Exercise goal: The answer must consist of every line in the records that contains the word "Vier".

(Source data)

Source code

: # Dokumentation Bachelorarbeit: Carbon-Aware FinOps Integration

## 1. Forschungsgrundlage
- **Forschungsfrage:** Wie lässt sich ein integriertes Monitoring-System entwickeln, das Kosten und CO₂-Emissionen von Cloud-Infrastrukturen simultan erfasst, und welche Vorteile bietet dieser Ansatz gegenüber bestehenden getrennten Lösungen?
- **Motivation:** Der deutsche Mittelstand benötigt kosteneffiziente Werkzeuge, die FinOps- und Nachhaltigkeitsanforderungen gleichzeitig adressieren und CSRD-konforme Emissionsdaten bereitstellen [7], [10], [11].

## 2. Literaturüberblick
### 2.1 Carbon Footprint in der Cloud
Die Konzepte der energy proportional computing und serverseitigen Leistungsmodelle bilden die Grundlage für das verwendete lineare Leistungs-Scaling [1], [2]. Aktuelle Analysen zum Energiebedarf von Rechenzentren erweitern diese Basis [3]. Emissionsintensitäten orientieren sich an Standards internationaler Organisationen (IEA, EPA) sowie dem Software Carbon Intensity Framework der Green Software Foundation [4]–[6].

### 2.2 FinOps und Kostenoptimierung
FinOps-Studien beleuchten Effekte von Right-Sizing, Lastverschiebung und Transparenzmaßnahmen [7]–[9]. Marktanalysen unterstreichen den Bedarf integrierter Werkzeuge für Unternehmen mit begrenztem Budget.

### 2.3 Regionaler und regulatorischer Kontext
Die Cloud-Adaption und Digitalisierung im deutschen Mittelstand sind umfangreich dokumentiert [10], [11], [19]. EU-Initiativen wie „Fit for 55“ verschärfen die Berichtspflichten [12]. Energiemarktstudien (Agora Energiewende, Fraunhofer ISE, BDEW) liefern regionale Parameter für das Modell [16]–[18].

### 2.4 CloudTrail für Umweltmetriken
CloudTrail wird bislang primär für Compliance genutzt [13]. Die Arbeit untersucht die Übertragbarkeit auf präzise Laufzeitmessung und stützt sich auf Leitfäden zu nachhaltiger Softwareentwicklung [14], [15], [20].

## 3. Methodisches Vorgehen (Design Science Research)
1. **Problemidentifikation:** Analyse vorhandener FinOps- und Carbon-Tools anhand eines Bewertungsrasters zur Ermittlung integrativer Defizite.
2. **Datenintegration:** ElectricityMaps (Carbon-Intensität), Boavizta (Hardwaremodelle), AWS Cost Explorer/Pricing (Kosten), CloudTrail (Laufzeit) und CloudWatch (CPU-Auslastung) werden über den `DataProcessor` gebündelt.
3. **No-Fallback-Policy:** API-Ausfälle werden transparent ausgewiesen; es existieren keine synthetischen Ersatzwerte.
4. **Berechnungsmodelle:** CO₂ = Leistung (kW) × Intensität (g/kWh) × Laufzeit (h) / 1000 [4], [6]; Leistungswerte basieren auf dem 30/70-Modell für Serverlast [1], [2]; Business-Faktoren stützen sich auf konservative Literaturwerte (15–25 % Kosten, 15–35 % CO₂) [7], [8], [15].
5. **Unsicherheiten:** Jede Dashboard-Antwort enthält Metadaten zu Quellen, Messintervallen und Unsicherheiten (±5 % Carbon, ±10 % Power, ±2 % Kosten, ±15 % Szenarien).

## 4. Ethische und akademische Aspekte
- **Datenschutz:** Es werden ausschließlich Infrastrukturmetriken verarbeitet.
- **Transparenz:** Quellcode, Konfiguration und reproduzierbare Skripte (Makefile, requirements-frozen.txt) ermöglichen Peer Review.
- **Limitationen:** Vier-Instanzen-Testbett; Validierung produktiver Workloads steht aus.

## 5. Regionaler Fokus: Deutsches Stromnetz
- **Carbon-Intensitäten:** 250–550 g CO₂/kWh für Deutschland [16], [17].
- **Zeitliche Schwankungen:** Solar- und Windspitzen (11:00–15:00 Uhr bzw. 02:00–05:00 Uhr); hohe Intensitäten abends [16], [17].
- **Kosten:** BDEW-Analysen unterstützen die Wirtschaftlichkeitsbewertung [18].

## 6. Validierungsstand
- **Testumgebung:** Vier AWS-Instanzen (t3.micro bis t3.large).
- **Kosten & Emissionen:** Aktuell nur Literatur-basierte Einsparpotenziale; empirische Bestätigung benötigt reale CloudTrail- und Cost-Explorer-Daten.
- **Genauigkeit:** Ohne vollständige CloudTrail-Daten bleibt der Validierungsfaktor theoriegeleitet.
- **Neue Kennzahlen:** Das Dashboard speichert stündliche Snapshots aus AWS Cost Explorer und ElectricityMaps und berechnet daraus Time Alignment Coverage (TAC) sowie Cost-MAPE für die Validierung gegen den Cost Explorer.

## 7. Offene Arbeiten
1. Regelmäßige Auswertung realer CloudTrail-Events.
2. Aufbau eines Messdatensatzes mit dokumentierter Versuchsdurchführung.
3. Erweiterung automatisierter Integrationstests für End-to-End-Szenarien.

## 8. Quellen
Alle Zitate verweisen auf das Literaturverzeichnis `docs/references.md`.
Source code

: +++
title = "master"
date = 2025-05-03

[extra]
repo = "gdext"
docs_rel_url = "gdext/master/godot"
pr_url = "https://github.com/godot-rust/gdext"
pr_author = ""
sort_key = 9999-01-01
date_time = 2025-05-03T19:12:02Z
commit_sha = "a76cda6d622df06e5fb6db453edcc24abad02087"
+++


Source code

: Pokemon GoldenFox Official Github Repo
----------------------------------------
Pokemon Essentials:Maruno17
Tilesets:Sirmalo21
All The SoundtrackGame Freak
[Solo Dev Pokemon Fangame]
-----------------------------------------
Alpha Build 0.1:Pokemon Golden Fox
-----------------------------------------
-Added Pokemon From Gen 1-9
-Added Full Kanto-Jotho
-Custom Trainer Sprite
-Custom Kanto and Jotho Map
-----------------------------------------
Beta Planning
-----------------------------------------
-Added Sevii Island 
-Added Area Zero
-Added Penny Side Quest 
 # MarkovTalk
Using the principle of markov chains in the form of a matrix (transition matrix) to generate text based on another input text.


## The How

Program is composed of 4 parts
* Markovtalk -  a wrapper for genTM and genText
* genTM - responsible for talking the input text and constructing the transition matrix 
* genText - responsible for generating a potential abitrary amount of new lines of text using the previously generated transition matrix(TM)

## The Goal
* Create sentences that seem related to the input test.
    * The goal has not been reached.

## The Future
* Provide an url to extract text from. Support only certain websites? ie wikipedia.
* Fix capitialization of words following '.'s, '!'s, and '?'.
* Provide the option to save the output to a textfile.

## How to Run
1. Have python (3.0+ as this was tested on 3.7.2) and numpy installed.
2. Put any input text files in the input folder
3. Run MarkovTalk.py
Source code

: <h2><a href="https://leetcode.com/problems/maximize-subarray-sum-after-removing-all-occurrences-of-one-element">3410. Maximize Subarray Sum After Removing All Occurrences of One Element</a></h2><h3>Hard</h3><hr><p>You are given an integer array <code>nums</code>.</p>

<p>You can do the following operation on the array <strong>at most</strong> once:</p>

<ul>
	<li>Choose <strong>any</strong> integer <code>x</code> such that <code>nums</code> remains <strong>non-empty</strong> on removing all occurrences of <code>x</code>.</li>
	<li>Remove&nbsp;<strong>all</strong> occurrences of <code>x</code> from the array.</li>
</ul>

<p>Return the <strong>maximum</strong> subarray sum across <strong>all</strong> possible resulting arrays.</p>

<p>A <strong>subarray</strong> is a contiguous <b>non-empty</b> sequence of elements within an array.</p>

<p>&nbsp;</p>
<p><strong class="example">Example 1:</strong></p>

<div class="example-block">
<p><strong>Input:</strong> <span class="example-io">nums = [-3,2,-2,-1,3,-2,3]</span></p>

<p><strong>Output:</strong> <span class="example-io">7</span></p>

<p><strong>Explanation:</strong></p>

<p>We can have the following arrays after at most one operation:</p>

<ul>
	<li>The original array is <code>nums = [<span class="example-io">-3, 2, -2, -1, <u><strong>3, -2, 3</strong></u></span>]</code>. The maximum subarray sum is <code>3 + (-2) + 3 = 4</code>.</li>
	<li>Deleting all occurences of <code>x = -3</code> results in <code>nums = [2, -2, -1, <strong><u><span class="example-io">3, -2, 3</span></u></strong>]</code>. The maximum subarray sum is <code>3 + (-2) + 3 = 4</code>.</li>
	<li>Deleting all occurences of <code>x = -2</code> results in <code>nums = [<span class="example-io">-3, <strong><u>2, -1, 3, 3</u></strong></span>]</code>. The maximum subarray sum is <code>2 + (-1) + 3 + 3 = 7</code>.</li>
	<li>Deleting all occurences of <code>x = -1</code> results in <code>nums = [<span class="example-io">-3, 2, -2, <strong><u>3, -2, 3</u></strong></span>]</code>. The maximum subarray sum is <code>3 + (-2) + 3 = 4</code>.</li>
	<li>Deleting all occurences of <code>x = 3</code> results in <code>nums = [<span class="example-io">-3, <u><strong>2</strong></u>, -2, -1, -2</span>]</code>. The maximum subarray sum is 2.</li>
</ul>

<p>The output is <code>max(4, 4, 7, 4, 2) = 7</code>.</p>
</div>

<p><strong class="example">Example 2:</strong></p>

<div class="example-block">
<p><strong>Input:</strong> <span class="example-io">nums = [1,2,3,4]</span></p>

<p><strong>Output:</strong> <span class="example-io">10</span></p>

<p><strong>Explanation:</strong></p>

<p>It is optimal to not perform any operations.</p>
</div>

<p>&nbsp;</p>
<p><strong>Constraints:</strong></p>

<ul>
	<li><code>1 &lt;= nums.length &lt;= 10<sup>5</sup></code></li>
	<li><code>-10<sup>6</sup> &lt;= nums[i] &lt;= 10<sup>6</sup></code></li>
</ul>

Exercise response:
- **Limitationen:** Vier-Instanzen-Testbett; Validierung produktiver Workloads steht aus.
- **Testumgebung:** Vier AWS-Instanzen (t3.micro bis t3.large).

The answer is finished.